17 August 1997,
New York, Park Avenue
Price realised USD 129,000
USD 125,000 - USD 150,000
1955 INDY CAR STREAMLINER "The Last Fuel Injected Special"
I.D. No. 270-302-1
Red with brown leather interior
Engine: light alloy inline four, twin overhead camshafts per bank, 270cc giving in excess of 385bhp at 5,250rpm; Gearbox: four-speed manual; Suspension: front, solid axle tubular shocks; rear, solid axle, tubular shocks; Brakes: four wheel hydraulic disc. Center drive.

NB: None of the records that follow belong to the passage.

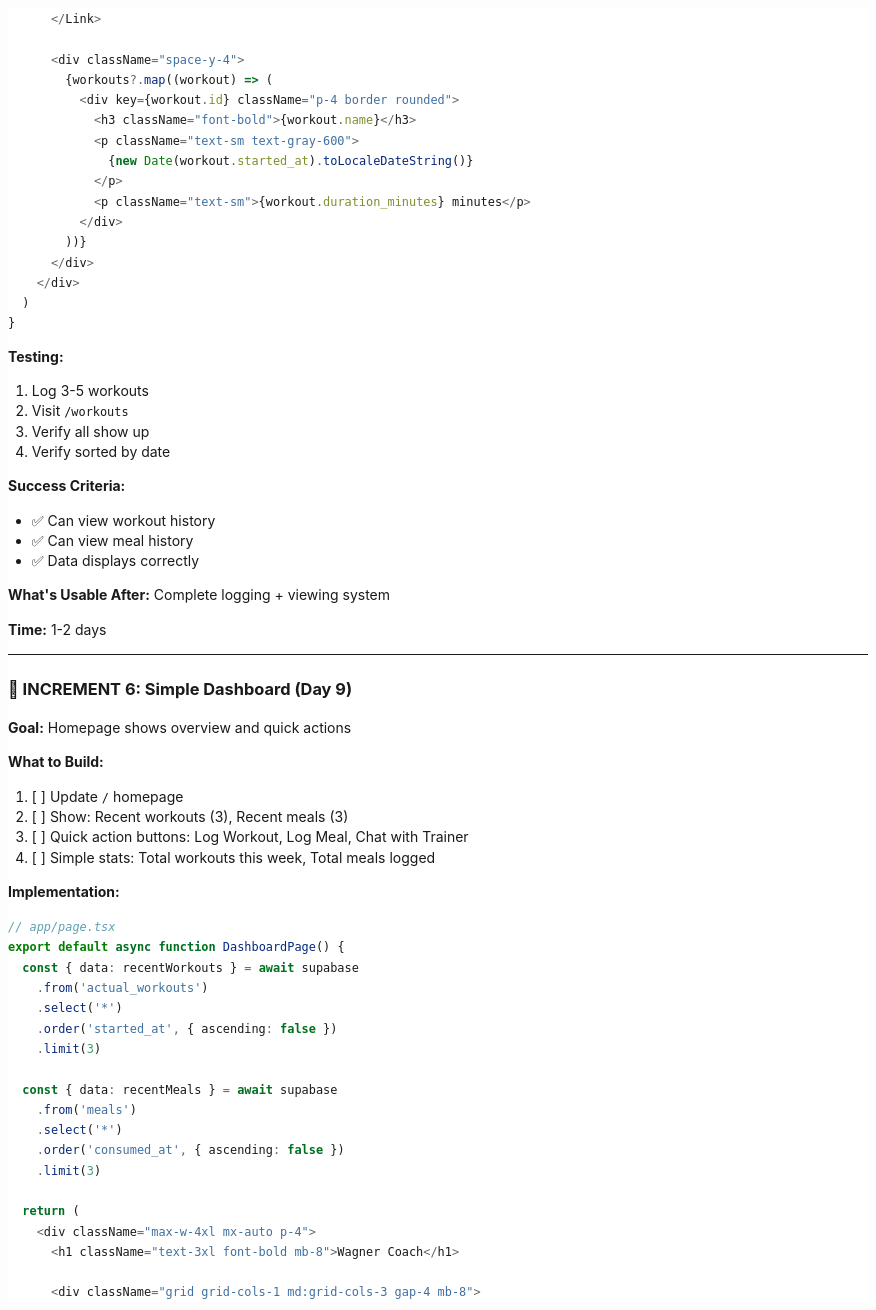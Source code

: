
 ```typescript
      </Link>

      <div className="space-y-4">
        {workouts?.map((workout) => (
          <div key={workout.id} className="p-4 border rounded">
            <h3 className="font-bold">{workout.name}</h3>
            <p className="text-sm text-gray-600">
              {new Date(workout.started_at).toLocaleDateString()}
            </p>
            <p className="text-sm">{workout.duration_minutes} minutes</p>
          </div>
        ))}
      </div>
    </div>
  )
}
```

**Testing:**
1. Log 3-5 workouts
2. Visit `/workouts`
3. Verify all show up
4. Verify sorted by date

**Success Criteria:**
- ✅ Can view workout history
- ✅ Can view meal history
- ✅ Data displays correctly

**What's Usable After:** Complete logging + viewing system

**Time:** 1-2 days

---

### 🎯 INCREMENT 6: Simple Dashboard (Day 9)

**Goal:** Homepage shows overview and quick actions

**What to Build:**
1. [ ] Update `/` homepage
2. [ ] Show: Recent workouts (3), Recent meals (3)
3. [ ] Quick action buttons: Log Workout, Log Meal, Chat with Trainer
4. [ ] Simple stats: Total workouts this week, Total meals logged

**Implementation:**

```typescript
// app/page.tsx
export default async function DashboardPage() {
  const { data: recentWorkouts } = await supabase
    .from('actual_workouts')
    .select('*')
    .order('started_at', { ascending: false })
    .limit(3)

  const { data: recentMeals } = await supabase
    .from('meals')
    .select('*')
    .order('consumed_at', { ascending: false })
    .limit(3)

  return (
    <div className="max-w-4xl mx-auto p-4">
      <h1 className="text-3xl font-bold mb-8">Wagner Coach</h1>

      <div className="grid grid-cols-1 md:grid-cols-3 gap-4 mb-8">
```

Owned originally by Howard Keck and built for the two time winner of Indianapolis, Bill Vukovich, this unique Indy car was designed and developed to achieve "near zero" drag by adopting aerodynamic principals. A similar approach was first made popular by Auto Union and Mercedes on their pre-war monopostos with a resurgence to this design principal in the early 1950's.
The "Streamliner" project was headed by the legendary Indy car builder Quinn Epperly, who was assisted by Jim Travers and Frank Coons. Affectionately known as the "Indy Whiz Kids", they set about designing and building the most advanced and competitive race car of their day. These same individuals would go onto even greater fame as the principal players of Traco Racing.
In addition to incorporating a voluptuously slippery body, an adjustable aerodynamic spoiler was incorporated into the rear and referred to at the time as an "elevator". Howard Keck had arranged with Epperly and his crew to have the car built for Bill Vukovich who had previously won the Indy 500 back to back in 1953 and 1954. It was hoped that the "Streamliner" would give Vukovich an "unfair" advantage in attempting his third back to back win.
With Epperly unable to complete the car in time for the 1955 Indianapolis 500, Vukovich was offered a ride in Lindsey Hopkin's 500 Kurtis. Tragically, Vukovich was killed in the race, ending any further development of the "Streamliner" and ending Keck's interest in motor racing in general.
With only the suspension, frame, body and coachwork completed, the project was put on permanent hold and placed in storage with Howard Keck for nearly 30 years before eventually being acquired by collector and racing enthusiast, Jimmy Dobbs.
Dobbs arranged with Jim Robbins and Quinn Epperly to have the car completed and at the same time completely restored to its original design. Shown and displayed at Pebble Beach and a veteran at numerous historic races, this milestone vehicle represents the culmination of American automobile design ingenuity and provides a truly unique opportunity to acquire one of the most beautiful American racing cars built during the 1950's. It comes complete with numerous spares, including an original "2 speed" gearbox. The four-speed currently fitted is a modern concession for historic racing and touring.